BitGo now offers qualified custody for YLDS, the first SEC-registered yield-bearing digital security

1 hour ago 17

BitGo Holdings (NYSE: BTGO) announced that its OCC-regulated subsidiary, BitGo Bank & Trust, has begun offering qualified custody for YLDS, the first SEC-registered yield-bearing digital security. The product is issued by Figure Certificate Company, a subsidiary of Figure Technology Solutions (Nasdaq: FIGR).

YLDS launched on February 20, 2025, structured as a tokenized face-amount certificate. It’s an unsecured obligation pegged to the dollar that accrues daily yield at the Secured Overnight Financing Rate (SOFR) minus 35 basis points, working out to roughly 3.27% recently. Holders receive monthly payouts in either USD or additional YLDS. There are no staking requirements and no lockup periods, and the tokens are transferable peer-to-peer.

As an OCC-regulated trust company, BitGo Bank & Trust meets the qualified custodian threshold that institutional allocators need before they can hold a product like YLDS. Without that custodial infrastructure, even the most elegantly designed digital security sits in a regulatory no-man’s-land for most professional money managers.

BitGo backs its qualified custody service with a $250 million insurance policy covering digital assets held in its care. The combination of OCC regulation, offline key management, and that insurance coverage addresses the criteria that compliance departments use to evaluate custodial arrangements.

Figure Technology Solutions has facilitated over $23 billion in on-chain loans, predominantly using the Provenance Blockchain. YLDS extends that infrastructure into yield-bearing securities.

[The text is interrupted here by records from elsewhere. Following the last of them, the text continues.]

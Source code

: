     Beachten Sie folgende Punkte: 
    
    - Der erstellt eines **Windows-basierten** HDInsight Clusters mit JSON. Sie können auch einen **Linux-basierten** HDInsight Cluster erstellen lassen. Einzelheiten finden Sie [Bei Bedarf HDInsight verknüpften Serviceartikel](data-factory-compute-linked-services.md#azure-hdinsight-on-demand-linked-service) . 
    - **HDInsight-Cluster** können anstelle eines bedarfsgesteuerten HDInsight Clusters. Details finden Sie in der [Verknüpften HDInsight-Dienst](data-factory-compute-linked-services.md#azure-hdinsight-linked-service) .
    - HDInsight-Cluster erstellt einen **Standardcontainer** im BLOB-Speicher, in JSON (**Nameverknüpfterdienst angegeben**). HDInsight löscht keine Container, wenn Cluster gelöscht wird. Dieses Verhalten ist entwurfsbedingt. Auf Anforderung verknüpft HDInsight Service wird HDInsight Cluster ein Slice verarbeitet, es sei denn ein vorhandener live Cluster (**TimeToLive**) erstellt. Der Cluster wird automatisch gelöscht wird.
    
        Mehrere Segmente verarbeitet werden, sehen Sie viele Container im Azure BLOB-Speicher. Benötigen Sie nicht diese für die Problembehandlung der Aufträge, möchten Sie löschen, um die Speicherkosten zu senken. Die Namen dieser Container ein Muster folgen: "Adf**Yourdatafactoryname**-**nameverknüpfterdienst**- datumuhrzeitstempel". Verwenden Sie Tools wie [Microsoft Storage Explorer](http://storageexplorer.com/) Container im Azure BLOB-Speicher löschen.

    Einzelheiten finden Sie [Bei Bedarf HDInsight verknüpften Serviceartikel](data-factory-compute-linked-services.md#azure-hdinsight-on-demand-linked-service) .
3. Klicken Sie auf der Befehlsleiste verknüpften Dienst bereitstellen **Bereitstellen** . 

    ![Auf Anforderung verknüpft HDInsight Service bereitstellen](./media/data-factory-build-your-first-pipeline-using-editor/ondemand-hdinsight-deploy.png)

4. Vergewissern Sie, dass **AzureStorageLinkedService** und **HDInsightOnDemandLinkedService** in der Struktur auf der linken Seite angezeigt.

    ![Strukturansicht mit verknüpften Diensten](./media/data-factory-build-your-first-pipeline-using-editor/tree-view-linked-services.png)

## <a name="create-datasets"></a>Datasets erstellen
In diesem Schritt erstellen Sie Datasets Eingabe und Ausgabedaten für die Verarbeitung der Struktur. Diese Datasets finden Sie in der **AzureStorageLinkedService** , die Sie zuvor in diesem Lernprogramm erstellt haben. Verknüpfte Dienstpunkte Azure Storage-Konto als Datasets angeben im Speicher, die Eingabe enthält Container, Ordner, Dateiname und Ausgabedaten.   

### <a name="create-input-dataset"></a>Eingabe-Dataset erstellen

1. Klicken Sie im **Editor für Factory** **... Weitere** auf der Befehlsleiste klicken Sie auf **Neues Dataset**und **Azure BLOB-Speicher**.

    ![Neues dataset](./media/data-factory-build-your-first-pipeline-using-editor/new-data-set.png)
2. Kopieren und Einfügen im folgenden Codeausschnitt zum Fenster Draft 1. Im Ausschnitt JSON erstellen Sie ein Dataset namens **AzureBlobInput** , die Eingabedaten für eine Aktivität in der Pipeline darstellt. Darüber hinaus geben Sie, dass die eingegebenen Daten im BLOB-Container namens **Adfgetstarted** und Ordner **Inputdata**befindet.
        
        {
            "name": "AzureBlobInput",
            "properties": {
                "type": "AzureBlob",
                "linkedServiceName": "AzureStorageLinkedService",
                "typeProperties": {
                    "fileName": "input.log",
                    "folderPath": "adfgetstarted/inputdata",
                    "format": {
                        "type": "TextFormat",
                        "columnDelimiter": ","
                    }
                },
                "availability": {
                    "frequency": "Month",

For registered investment advisors specifically, this development opens a door that was previously locked. RIAs operating under SEC or state regulations have fiduciary obligations that effectively require qualified custody for client assets. BitGo Bank & Trust’s support for YLDS means these advisors can now allocate to a yield-bearing on-chain product without running afoul of custody rules.